------ Material for the task ------

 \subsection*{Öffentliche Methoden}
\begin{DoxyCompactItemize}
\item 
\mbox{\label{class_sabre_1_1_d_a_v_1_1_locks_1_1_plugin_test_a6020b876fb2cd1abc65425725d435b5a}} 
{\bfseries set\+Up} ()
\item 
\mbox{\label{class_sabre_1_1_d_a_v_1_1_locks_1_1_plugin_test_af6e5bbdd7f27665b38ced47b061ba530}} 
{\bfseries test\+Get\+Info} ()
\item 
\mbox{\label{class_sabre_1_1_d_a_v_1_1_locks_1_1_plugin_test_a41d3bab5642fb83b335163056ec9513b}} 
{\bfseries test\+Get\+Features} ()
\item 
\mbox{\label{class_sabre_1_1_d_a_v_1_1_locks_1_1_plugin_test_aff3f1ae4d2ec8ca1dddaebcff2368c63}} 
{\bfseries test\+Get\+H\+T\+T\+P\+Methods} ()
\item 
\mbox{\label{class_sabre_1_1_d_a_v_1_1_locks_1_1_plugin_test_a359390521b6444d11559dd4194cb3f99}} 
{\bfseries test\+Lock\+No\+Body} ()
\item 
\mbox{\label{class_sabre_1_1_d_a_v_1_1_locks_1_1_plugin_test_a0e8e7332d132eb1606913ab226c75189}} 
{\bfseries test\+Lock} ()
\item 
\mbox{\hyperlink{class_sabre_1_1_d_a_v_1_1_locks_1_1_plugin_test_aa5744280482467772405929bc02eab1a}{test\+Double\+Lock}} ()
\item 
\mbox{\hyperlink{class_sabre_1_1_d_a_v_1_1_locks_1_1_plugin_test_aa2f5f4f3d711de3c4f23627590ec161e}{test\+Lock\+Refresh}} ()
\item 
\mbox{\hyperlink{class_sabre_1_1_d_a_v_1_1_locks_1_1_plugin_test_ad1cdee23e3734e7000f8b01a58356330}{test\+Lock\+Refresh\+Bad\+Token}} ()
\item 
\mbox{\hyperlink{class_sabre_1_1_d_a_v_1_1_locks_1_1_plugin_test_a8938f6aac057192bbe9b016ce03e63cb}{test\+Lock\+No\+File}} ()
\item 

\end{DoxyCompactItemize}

------

[What this task involves] Output all the lines above, matching them word for word.

[Problem solution]
 \subsection*{Öffentliche Methoden}
\begin{DoxyCompactItemize}
\item 
\mbox{\label{class_sabre_1_1_d_a_v_1_1_locks_1_1_plugin_test_a6020b876fb2cd1abc65425725d435b5a}} 
{\bfseries set\+Up} ()
\item 
\mbox{\label{class_sabre_1_1_d_a_v_1_1_locks_1_1_plugin_test_af6e5bbdd7f27665b38ced47b061ba530}} 
{\bfseries test\+Get\+Info} ()
\item 
\mbox{\label{class_sabre_1_1_d_a_v_1_1_locks_1_1_plugin_test_a41d3bab5642fb83b335163056ec9513b}} 
{\bfseries test\+Get\+Features} ()
\item 
\mbox{\label{class_sabre_1_1_d_a_v_1_1_locks_1_1_plugin_test_aff3f1ae4d2ec8ca1dddaebcff2368c63}} 
{\bfseries test\+Get\+H\+T\+T\+P\+Methods} ()
\item 
\mbox{\label{class_sabre_1_1_d_a_v_1_1_locks_1_1_plugin_test_a359390521b6444d11559dd4194cb3f99}} 
{\bfseries test\+Lock\+No\+Body} ()
\item 
\mbox{\label{class_sabre_1_1_d_a_v_1_1_locks_1_1_plugin_test_a0e8e7332d132eb1606913ab226c75189}} 
{\bfseries test\+Lock} ()
\item 
\mbox{\hyperlink{class_sabre_1_1_d_a_v_1_1_locks_1_1_plugin_test_aa5744280482467772405929bc02eab1a}{test\+Double\+Lock}} ()
\item 
\mbox{\hyperlink{class_sabre_1_1_d_a_v_1_1_locks_1_1_plugin_test_aa2f5f4f3d711de3c4f23627590ec161e}{test\+Lock\+Refresh}} ()
\item 
\mbox{\hyperlink{class_sabre_1_1_d_a_v_1_1_locks_1_1_plugin_test_ad1cdee23e3734e7000f8b01a58356330}{test\+Lock\+Refresh\+Bad\+Token}} ()
\item 
\mbox{\hyperlink{class_sabre_1_1_d_a_v_1_1_locks_1_1_plugin_test_a8938f6aac057192bbe9b016ce03e63cb}{test\+Lock\+No\+File}} ()
\item 

\end{DoxyCompactItemize}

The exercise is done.